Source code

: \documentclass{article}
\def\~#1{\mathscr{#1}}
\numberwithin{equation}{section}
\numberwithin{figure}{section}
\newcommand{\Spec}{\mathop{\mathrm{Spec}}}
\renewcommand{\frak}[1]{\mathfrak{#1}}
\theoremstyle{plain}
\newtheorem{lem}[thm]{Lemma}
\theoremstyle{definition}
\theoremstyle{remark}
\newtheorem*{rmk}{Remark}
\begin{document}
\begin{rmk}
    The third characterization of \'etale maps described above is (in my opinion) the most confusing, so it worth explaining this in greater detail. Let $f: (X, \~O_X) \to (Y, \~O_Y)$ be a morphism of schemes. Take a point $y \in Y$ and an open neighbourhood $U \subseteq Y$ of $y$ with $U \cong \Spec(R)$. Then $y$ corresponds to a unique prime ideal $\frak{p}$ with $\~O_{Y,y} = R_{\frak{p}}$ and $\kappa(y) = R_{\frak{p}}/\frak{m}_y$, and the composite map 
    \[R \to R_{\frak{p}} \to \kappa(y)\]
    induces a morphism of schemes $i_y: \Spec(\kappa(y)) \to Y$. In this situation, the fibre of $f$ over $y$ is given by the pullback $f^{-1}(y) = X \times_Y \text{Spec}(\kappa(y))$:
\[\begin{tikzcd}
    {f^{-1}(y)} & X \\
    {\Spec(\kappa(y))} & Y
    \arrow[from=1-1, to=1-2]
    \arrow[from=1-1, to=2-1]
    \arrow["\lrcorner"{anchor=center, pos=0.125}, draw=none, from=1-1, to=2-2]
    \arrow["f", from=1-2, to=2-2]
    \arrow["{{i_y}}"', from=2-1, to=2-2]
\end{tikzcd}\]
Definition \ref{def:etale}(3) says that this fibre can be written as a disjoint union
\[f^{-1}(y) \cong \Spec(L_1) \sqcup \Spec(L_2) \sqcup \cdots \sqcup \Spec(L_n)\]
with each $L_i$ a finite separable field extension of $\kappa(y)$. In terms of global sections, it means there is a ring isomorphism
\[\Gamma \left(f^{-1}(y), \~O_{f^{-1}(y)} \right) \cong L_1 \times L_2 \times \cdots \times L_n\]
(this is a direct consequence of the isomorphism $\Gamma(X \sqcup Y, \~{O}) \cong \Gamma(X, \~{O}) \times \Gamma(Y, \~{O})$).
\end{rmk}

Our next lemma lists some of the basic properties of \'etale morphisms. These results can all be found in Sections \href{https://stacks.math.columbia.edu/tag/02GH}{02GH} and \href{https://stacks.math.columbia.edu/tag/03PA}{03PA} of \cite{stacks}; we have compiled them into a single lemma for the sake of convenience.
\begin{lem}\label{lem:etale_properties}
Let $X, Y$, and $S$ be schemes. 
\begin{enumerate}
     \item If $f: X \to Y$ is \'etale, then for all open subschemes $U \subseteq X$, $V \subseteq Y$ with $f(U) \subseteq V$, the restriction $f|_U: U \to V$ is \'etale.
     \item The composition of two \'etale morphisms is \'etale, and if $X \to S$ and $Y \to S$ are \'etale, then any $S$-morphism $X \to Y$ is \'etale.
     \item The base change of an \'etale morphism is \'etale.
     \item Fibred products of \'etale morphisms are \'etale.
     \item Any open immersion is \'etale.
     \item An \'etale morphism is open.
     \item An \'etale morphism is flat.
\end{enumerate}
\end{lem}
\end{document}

• • •

Work to be completed →
Scan the entries above for the word "cdots". Report the lines that hold it.

Solution below →
\[f^{-1}(y) \cong \Spec(L_1) \sqcup \Spec(L_2) \sqcup \cdots \sqcup \Spec(L_n)\]
\[\Gamma \left(f^{-1}(y), \~O_{f^{-1}(y)} \right) \cong L_1 \times L_2 \times \cdots \times L_n\]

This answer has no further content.